魔法が使える人は魔族じゃないと判断されるだろうし。魔法が使える黒髪なんて、どんな扱いを受けるかわからないのだ。たとえ同じ魔族でも。
「特殊な薬で髪の色を変えられるんです」
「……ふん、そうか」
………、そんな薬がこの世界にあれば、魔族はどんな手を使っても手に入れようとするだろう。
だが男は納得したのかどうなのか、鼻を鳴らすだけだった。
しかし男の私を見る目からは、まだ鋭さは消えない。
一度男は後ろの人たちに目配せした。あばら家の影から覗く人たちは警戒心を緩めたのかどうなのか、家の中に戻っていった。
「それで、お嬢ちゃんこんなとこに何の用だ?」
どうやら話を聞いてくれるようだ。
「人を探しています」
私の目的は、尋ね人だ。
6年ほど前にエッジという名の、10才くらいの男の子がこの街に来なかったか。
今は15歳前後だろうその男の子に恩があり、礼を言いに来た。
もし知っているなら、どんな小さなことでも教えて欲しい。
私が説明すると、男は少し考え、
「いや、ここにそんな奴は来ていないな」
と答えた。
「そんな! たしかにこの街にいるはずなんです!」
「少なくとも俺はそんな名前、聞いたことも無い」
バカな。そんなはずはない。
ウソついてるんじゃないだろうな?
「誰か、知っている人はいないんですか? どんな情報でもいいんです」
「それなら、自分で聞いてみるといい」
男の許可を得て、おずおずとスラムの中に入る。
折り重なるような木材の塊の中に、合計50人ほどの黒髪が住んでいた。
だが、その全員がエッジの名を聞いたことも無いという。
やはりエッジはここにはいないのか?
あんな風当たりの強い街の中で暮らしているとは考え難い。いるとしたらこのスラムに間違いないと思っていたのだが。

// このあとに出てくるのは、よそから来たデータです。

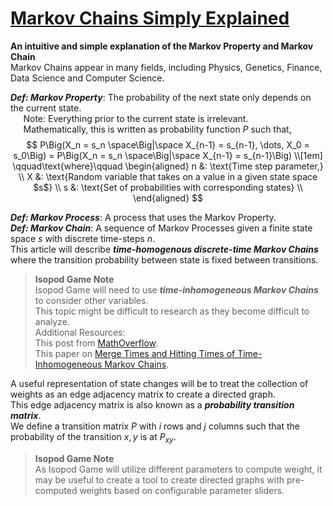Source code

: # [Markov Chains Simply Explained](https://towardsdatascience.com/markov-chains-simply-explained-dc77836b47e3)
__An intuitive and simple explanation of the Markov Property and Markov Chain__  
Markov Chains appear in many fields, including Physics, Genetics, Finance, Data Science and Computer Science.  

___Def: Markov Property___: The probability of the next state only depends on the current state.  
$\quad$ Note: Everything prior to the current state is irrelevant.  
$\quad$ Mathematically, this is written as probability function $P$ such that,
$$
P\Big(X_n = s_n \space\Big|\space X_{n-1} = s_{n-1}, \dots, X_0 = s_0\Big) = P\Big(X_n = s_n \space\Big|\space X_{n-1} = s_{n-1}\Big)
\\[1em]
\qquad\text{where}\qquad
\begin{aligned}
n &: \text{Time step parameter,} \\
X &: \text{Random variable that takes on a value in a given state space $s$} \\
s &: \text{Set of probabilities with corresponding states} \\
\end{aligned}
$$

___Def: Markov Process___: A process that uses the Markov Property.  
___Def: Markov Chain___: A sequence of Markov Processes given a finite state space $s$ with discrete time-steps $n$.  
This article will describe ___time-homogenous discrete-time Markov Chains___ where the transition probability between state is fixed between transitions.  

> __Isopod Game Note__  
> Isopod Game will need to use ___time-inhomogeneous Markov Chains___ to consider other variables.  
> This topic might be difficult to research as they become difficult to analyze.  
> Additional Resources:  
> This post from [MathOverflow](https://mathoverflow.net/questions/168398/time-inhomogeneous-markov-chains).  
> This paper on [Merge Times and Hitting Times of Time-Inhomogeneous Markov Chains](https://dukespace.lib.duke.edu/dspace/bitstream/handle/10161/8918/Jiarou%20Shen_Math%20Thesis.pdf?sequence=1#:~:text=A%20Markov%20chain%20is%20a,ability%20matrices%20at%20each%20step.).  

A useful representation of state changes will be to treat the collection of weights as an edge adjacency matrix to create a directed graph.  
This edge adjacency matrix is also known as a ___probability transition matrix___.  
We define a transition matrix $P$ with $i$ rows and $j$ columns such that the probability of the transition $x,y$ is at $P_{xy}$.

> __Isopod Game Note__  
> As Isopod Game will utilize different parameters to compute weight, it may be useful to create a tool to create directed graphs with pre-computed weights based on configurable parameter sliders.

居ないというならまだしも、見たこともないということは、ひょっとしたらエッジは……。
いや、ネガティブな考えは止めよう。
きっとあの脱走劇で逃げたあと、何か事情があってこの街に来なかっただけだ。
ひょっとしたら人里離れた場所に家を構えて、ひっそり暮らしているのかもしれない。だとしたら捜し出すのは困難だが。

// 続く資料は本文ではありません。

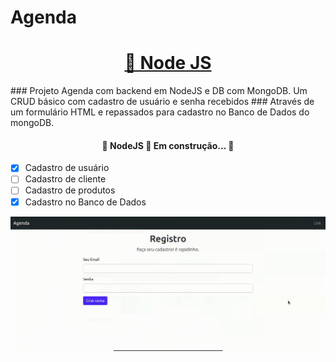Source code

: # Agenda
<h1 align="center">
    <a href="https://pt-br.reactjs.org/">🔗 Node JS</a>
</h1>
### Projeto Agenda com backend em NodeJS e DB com MongoDB. Um CRUD básico com cadastro de usuário e senha recebidos
### Através de um formulário HTML e repassados para cadastro no Banco de Dados do mongoDB.

<h4 align="center"> 
	🚧  NodeJS 🚀 Em construção...  🚧
</h4>

- [x] Cadastro de usuário
- [ ] Cadastro de cliente
- [ ] Cadastro de produtos
- [x] Cadastro no Banco de Dados

<img src="https://github.com/marcelorafael/Agenda/blob/master/Agenda/screen-capture-_online-video-cutter.com_.gif"/>
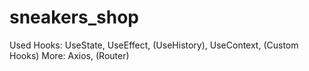# sneakers_shop
Used Hooks: UseState, UseEffect, (UseHistory), UseContext, (Custom Hooks)
More: Axios, (Router)
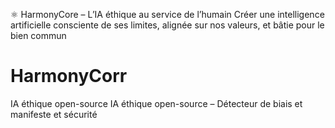⚛️ HarmonyCore – L’IA éthique au service de l’humain
Créer une intelligence artificielle consciente de ses limites, alignée sur nos valeurs, et bâtie pour le bien commun

# HarmonyCorr
IA éthique open-source IA éthique open-source – Détecteur de biais et manifeste et sécurité 
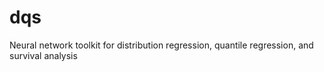 # dqs
Neural network toolkit for distribution regression, quantile regression, and survival analysis
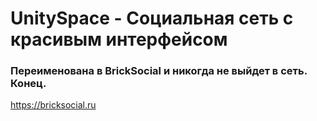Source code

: # UnitySpace - Социальная сеть с красивым интерфейсом

### Переименована в BrickSocial и никогда не выйдет в сеть. Конец.
https://bricksocial.ru
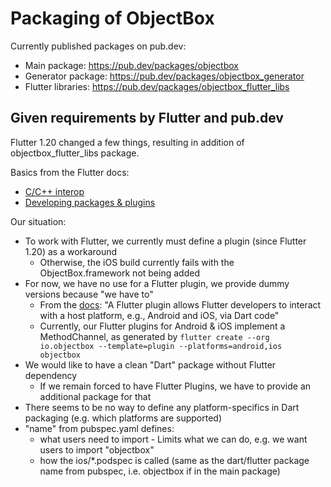 Packaging of ObjectBox
======================
Currently published packages on pub.dev:

* Main package: https://pub.dev/packages/objectbox
* Generator package: https://pub.dev/packages/objectbox_generator
* Flutter libraries: https://pub.dev/packages/objectbox_flutter_libs

Given requirements by Flutter and pub.dev
-----------------------------------------
Flutter 1.20 changed a few things, resulting in addition of objectbox_flutter_libs package.

Basics from the Flutter docs:

* [C/C++ interop](https://flutter.dev/docs/development/platform-integration/c-interop)
* [Developing packages & plugins](https://flutter.dev/docs/development/packages-and-plugins/developing-packages)

Our situation:

* To work with Flutter, we currently must define a plugin (since Flutter 1.20) as a workaround
  * Otherwise, the iOS build currently fails with the ObjectBox.framework not being added 
* For now, we have no use for a Flutter plugin, we provide dummy versions because "we have to"
  * From the [docs](https://api.flutter.dev/javadoc/io/flutter/embedding/engine/plugins/FlutterPlugin.html):
    "A Flutter plugin allows Flutter developers to interact with a host platform, e.g., Android and iOS, via Dart code"
  * Currently, our Flutter plugins for Android & iOS implement a MethodChannel, as generated by 
    `flutter create --org io.objectbox --template=plugin --platforms=android,ios objectbox`
* We would like to have a clean "Dart" package without Flutter dependency
  * If we remain forced to have Flutter Plugins, we have to provide an additional package for that 
* There seems to be no way to define any platform-specifics in Dart packaging (e.g. which platforms are supported)  
* "name" from pubspec.yaml defines:
  * what users need to import - Limits what we can do, e.g. we want users to import "objectbox"
  * how the ios/*.podspec is called (same as the dart/flutter package name from pubspec, i.e. objectbox if in the main package)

スラムの人たちに一応の礼を言って、またとぼとぼと海岸を歩き出す。
はぁ…、どうやらここで手詰まりだな。諦めて首都へ帰るとするか。
あ、そういえば宿を追い出されていたんだった。今からまた別の宿探さないとな。
うん、どうせなら奮発してもっと高い宿を取ろう。今夜はゆったりお風呂に入って、ふかふかのベッドで眠るのだ。
晩御飯は何を食べよう。明日はもう帰るんだし、首都では食べれないものを食べておきたいな。
お昼のお店はおいしかったが、同じ店に入ってもしかたがない。そういえばここは貿易の中心。どこかで米を扱っているかも。パエリヤかなんかがあれば食べたいな。というか米食べたい。
そうだ、皆にお土産買わないと。何と言ってもここは貿易の中心。ありとあらゆる物品が手に入るはずだ。珍しいものがいいだろうな。旦那さまや奥さまにはどんなものが喜ばれるだろう。ドクはともかくマスケットは家が商会だからセンスのあるもの選ばないとな。フレイルには…どうでもいいか。
それからシーフード食べて、お酒飲んで、せっかくだから最後の半日を楽しもう。もうあまり時間は無いが、ここからは観光モードだ。西の街を遊び歩いてやる。
…………、
まるで、今まで、息でも止めていたかのように。
嫌なものを、考えたくないものを考えないために、全部忘れるために、
考えなくちゃいけないことまで、私は忘れて、
馬鹿みたいに、無理矢理明るい気分になっていた。
波の音を聞きながらザクザク砂を踏んで歩いていると、街の方向から人が歩いて来るのが見えた。
二人の騎士が子供連れで歩いてくる。
子供の髪は黒い。騎士がスラムに迷子を連れてきたのか?
私がぼけっと見ていると、
子供が私を指差し、
二人の騎士が、こちらに気付き、
剣を抜いた。
二人が連れた黒髪の子供。
さっきまで、スラムの砂浜で遊んでいた子供たちの一人だった。